YOUR OBJECTIVE — Count the lines below with the string "Отстань" in them. Only the number should be given.

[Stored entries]
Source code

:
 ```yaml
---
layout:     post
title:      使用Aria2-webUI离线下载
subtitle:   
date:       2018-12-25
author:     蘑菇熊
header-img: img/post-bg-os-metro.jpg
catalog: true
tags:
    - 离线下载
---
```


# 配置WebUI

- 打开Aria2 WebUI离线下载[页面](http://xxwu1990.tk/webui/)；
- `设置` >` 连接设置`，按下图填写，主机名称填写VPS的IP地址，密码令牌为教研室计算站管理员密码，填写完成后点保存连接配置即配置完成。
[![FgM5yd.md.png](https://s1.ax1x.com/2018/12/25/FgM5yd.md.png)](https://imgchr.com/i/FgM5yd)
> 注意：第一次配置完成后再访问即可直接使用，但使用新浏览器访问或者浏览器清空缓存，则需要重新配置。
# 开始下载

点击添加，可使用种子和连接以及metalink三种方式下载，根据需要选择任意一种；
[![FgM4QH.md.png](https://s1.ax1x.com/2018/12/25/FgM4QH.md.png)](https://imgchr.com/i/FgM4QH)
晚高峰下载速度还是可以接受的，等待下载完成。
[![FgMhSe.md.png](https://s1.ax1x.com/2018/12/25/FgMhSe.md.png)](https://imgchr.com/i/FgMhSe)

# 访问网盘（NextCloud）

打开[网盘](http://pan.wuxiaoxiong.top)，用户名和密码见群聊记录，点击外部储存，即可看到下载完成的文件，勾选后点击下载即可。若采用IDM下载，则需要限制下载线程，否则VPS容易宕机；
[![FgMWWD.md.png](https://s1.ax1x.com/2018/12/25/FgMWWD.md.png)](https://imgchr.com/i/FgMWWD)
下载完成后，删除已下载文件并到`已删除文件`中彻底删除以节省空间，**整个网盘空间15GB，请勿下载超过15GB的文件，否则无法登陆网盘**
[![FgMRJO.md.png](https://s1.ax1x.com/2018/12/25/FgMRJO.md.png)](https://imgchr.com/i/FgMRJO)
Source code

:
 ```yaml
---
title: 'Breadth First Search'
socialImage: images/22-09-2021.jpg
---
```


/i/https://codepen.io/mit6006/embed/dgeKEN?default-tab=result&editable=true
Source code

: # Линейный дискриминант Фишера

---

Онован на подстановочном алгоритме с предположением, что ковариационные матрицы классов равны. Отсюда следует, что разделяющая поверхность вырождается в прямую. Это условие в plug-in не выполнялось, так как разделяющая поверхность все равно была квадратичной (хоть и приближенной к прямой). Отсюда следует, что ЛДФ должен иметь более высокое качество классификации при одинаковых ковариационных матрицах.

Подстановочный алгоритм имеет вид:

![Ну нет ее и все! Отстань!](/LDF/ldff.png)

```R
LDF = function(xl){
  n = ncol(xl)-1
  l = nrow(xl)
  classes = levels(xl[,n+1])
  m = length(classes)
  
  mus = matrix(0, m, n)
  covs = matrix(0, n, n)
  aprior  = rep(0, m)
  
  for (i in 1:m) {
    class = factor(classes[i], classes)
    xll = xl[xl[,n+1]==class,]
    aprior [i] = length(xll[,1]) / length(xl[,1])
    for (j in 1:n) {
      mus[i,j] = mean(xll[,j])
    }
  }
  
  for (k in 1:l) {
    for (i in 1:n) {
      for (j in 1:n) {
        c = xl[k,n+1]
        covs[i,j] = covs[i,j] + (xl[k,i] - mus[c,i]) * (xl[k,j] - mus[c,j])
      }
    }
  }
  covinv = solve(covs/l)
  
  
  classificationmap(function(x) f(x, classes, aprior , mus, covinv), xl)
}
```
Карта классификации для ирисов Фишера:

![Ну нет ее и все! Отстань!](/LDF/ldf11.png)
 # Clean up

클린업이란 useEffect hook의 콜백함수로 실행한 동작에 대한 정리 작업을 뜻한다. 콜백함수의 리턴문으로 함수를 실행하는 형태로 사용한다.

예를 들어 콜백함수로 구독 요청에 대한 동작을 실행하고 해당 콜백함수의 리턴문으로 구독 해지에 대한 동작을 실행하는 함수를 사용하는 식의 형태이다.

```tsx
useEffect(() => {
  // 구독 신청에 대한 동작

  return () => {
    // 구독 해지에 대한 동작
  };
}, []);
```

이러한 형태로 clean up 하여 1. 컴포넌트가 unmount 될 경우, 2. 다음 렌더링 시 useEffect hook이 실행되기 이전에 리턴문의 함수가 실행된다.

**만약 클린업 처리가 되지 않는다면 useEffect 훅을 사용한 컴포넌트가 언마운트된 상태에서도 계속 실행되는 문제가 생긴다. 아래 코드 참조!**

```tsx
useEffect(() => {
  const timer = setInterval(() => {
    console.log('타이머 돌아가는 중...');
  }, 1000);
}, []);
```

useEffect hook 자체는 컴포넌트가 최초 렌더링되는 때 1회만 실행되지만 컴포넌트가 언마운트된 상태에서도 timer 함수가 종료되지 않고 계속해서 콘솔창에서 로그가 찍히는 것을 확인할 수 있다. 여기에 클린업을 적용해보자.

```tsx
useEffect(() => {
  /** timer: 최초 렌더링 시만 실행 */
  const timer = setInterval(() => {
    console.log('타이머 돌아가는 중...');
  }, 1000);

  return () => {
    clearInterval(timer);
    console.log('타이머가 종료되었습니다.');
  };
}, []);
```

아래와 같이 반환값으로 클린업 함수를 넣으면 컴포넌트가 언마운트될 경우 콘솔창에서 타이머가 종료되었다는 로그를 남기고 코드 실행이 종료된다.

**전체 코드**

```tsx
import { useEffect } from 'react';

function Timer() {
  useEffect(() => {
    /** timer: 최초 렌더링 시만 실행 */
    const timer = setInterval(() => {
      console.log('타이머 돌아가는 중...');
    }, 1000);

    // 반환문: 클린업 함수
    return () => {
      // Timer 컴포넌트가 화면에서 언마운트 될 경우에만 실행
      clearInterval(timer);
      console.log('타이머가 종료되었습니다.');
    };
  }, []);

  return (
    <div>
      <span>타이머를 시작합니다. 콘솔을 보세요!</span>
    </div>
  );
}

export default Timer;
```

ANSWER BOX — 2